%%
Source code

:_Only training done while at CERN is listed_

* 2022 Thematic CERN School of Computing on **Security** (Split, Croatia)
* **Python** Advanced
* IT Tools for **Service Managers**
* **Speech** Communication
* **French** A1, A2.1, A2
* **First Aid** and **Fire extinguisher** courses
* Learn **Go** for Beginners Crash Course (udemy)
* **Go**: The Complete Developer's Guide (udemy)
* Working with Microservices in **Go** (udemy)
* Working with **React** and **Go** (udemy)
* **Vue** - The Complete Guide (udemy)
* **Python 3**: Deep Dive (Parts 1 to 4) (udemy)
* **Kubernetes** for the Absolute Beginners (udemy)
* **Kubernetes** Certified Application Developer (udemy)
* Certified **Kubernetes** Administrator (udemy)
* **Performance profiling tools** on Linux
%%
▶ **Activity**
Output only the lines from the one that contains "and **Go** (udemy)" through the last line of the data above, each restated exactly.

▶ **Answer for this exercise**
* Working with **React** and **Go** (udemy)
* **Vue** - The Complete Guide (udemy)
* **Python 3**: Deep Dive (Parts 1 to 4) (udemy)
* **Kubernetes** for the Absolute Beginners (udemy)
* **Kubernetes** Certified Application Developer (udemy)
* Certified **Kubernetes** Administrator (udemy)
* **Performance profiling tools** on Linux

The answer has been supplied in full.